• _Stored data entries_:

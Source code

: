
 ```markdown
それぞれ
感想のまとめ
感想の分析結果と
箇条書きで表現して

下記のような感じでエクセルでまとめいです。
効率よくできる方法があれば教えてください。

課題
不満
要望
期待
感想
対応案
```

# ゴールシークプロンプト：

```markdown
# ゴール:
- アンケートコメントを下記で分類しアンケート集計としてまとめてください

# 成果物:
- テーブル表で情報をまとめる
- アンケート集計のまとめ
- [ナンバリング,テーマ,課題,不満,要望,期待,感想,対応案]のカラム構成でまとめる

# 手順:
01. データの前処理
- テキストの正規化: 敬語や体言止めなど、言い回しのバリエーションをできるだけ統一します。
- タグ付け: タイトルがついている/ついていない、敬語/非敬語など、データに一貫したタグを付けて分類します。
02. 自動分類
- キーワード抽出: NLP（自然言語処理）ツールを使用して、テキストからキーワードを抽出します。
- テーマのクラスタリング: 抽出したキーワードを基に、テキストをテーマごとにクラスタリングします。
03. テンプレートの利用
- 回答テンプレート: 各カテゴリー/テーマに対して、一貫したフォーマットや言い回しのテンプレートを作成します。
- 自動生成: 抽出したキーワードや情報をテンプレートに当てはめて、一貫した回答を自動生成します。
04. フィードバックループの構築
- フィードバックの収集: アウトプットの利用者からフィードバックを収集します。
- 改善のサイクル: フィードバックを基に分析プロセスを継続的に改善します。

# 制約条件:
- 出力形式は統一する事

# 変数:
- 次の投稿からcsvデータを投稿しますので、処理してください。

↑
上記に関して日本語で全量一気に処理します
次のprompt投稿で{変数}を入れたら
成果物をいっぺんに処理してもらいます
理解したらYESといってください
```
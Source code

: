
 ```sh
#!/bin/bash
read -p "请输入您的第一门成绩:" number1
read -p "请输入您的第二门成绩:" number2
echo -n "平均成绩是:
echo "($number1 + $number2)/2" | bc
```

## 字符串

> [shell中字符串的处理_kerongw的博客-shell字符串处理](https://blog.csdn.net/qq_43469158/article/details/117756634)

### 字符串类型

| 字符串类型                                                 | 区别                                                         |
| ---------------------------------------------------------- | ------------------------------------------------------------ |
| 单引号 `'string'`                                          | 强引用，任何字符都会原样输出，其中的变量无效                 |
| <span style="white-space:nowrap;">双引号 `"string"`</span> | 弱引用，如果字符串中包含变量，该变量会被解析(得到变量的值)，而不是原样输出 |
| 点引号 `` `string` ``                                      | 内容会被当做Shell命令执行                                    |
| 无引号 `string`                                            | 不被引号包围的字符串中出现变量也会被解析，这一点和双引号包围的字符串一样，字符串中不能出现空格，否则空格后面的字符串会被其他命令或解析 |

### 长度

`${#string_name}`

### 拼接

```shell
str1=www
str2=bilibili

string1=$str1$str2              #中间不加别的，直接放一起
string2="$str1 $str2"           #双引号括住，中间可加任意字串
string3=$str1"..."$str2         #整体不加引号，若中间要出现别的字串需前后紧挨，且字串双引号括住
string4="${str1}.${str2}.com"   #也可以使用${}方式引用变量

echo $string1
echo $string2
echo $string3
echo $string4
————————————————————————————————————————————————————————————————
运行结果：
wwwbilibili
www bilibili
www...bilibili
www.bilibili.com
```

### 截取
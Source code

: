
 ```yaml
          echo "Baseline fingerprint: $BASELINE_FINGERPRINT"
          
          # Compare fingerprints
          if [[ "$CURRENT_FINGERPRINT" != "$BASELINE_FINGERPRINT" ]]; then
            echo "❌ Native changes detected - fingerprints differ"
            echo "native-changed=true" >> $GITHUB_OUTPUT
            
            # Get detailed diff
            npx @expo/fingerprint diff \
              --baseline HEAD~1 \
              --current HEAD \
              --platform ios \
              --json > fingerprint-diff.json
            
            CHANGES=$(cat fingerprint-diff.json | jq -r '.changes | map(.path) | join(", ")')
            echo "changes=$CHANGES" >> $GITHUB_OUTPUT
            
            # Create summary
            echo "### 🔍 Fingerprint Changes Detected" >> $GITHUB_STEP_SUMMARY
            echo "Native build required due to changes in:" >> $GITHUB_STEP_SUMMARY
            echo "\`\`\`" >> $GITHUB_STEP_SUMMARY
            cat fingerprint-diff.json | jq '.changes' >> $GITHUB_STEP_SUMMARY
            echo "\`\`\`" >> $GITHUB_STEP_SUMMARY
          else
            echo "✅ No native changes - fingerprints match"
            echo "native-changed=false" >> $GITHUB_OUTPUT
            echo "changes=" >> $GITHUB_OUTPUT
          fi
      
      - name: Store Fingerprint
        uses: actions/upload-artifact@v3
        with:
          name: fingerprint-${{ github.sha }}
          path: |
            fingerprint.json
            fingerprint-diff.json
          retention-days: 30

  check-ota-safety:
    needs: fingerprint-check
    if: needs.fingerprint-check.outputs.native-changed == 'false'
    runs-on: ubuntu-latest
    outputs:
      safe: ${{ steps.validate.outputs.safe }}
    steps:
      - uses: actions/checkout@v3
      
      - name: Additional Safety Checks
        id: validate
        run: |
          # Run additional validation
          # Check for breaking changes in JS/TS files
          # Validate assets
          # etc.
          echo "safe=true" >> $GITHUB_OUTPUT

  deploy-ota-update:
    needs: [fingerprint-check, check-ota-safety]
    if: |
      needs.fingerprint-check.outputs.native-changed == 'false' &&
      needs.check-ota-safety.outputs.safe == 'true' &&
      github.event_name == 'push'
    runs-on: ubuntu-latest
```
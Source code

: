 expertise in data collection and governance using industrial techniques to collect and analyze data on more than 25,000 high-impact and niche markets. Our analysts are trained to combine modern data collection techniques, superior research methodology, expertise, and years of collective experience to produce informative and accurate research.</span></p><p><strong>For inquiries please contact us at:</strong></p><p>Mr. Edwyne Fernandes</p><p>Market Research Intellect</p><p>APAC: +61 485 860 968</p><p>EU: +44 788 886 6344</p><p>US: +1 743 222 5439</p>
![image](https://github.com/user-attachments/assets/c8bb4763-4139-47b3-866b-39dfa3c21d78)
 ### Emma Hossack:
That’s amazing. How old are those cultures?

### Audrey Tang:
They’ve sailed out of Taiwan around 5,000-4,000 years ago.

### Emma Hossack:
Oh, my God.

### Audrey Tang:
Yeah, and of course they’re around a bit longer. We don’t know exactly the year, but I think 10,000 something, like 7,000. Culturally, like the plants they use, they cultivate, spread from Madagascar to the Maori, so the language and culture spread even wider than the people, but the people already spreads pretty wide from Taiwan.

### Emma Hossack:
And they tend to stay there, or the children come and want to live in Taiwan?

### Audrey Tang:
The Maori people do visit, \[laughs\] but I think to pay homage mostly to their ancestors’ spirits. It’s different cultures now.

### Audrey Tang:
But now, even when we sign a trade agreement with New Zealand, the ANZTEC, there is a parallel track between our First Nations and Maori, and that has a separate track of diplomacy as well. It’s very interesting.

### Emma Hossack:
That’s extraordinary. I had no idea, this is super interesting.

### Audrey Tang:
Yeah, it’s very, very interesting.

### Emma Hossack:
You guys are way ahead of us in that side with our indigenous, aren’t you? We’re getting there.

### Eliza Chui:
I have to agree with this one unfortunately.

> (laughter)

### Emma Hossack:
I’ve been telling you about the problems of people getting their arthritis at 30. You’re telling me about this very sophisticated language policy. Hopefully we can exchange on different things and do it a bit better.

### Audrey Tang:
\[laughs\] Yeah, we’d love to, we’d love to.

• _TASK TO COMPLETE_: Go through the entries and return each line where the word "interesting" appears.

• _EXERCISE OUTPUT_:
But now, even when we sign a trade agreement with New Zealand, the ANZTEC, there is a parallel track between our First Nations and Maori, and that has a separate track of diplomacy as well. It’s very interesting.
That’s extraordinary. I had no idea, this is super interesting.
Yeah, it’s very, very interesting.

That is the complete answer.